When writing a virus, size is a primary concern. A bloated virus
carrying unnecessary baggage will run slower than its optimised
counterpart and eat up more disk space.
Never optimise any code before it works fully, since altering code
after optimisation often messes up the optimisation and, in turn,
messes up the code. After it works, the focus can shift to
optimisation. Always keep a backup of the last working copy of the
virus, as optimisation often leads to improperly working code. With
this in mind, a few techniques of optimisation will be introduced.
There are two types of optimisation: structural and local.
Structural optimisation occurs when shifting the position of code or
rethinking and reordering the functions of the virus shorten its
length.

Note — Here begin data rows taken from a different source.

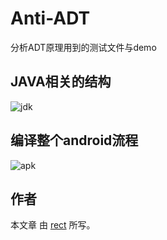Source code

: ﻿Anti-ADT
========

分析ADT原理用到的测试文件与demo

## JAVA相关的结构

![jdk](/image/jvm-jre-jdk.png)  

## 编译整个android流程

![apk](/image/apk.png)  

## 作者

本文章 由  [rect](http://www.shadowkong.com/) 所写。
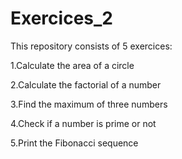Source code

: # Exercices_2

This repository consists of 5 exercices:

1.Calculate the area of a circle

2.Calculate the factorial of a number

3.Find the maximum of three numbers

4.Check if a number is prime or not

5.Print the Fibonacci sequence
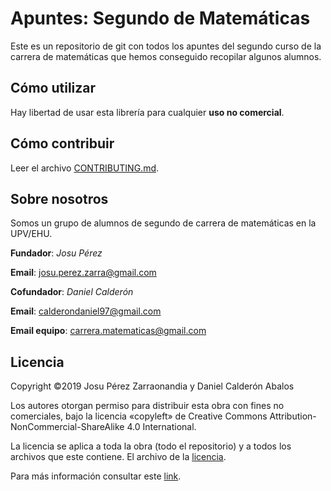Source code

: # Apuntes: Segundo de Matemáticas
Este es un repositorio de git con todos los apuntes del segundo curso de la carrera de matemáticas que hemos conseguido recopilar algunos alumnos.

## Cómo utilizar
Hay libertad de usar esta librería para cualquier __uso no comercial__.

## Cómo contribuir
Leer el archivo [CONTRIBUTING.md](https://github.com/CauchyNewton/carrera-mate-2/blob/master/CONTRIBUTING.md).

## Sobre nosotros
Somos un grupo de alumnos de segundo de carrera de matemáticas en la UPV/EHU.

__Fundador__: _Josu Pérez_

__Email__:    josu.perez.zarra@gmail.com

__Cofundador__: _Daniel Calderón_

__Email__:   calderondaniel97@gmail.com

__Email equipo__: carrera.matematicas@gmail.com

## Licencia
Copyright ©2019 Josu Pérez Zarraonandia y Daniel Calderón Abalos

Los autores otorgan permiso para distribuir esta obra con fines no
comerciales, bajo la licencia «copyleft» de Creative Commons
Attribution-NonCommercial-ShareAlike 4.0 International.

La licencia se aplica a toda la obra (todo el repositorio) y a todos los archivos que este contiene. El archivo de la [licencia](https://github.com/Apuntes-Matematicas/carrera-mate-2/blob/master/LICENSE).

Para más información consultar este [link](http://creativecommons.org/licenses/by-nc-sa/4.0/legalcode).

A simple example follows:
check_install:
mov ax,1234h
int 21h
cmp bx,1234h
ret
install_virus:
call check_install
jz exit_install
If this is the only instance that the procedure check_install is called, the following optimisation may be made:
install_virus:
mov ax,1234h
int 21h
cmp bx,1234h
jz exit_install
The first fragment wastes a total of 4 bytes - 3 for the call and 1
for the ret. Four bytes may not seem to be worth the effort, but after
many such optimisations, the code size may be brought down
significantly. The reverse of this optimisation, using procedures in
lieu of repetitive code fragments, may work in other instances.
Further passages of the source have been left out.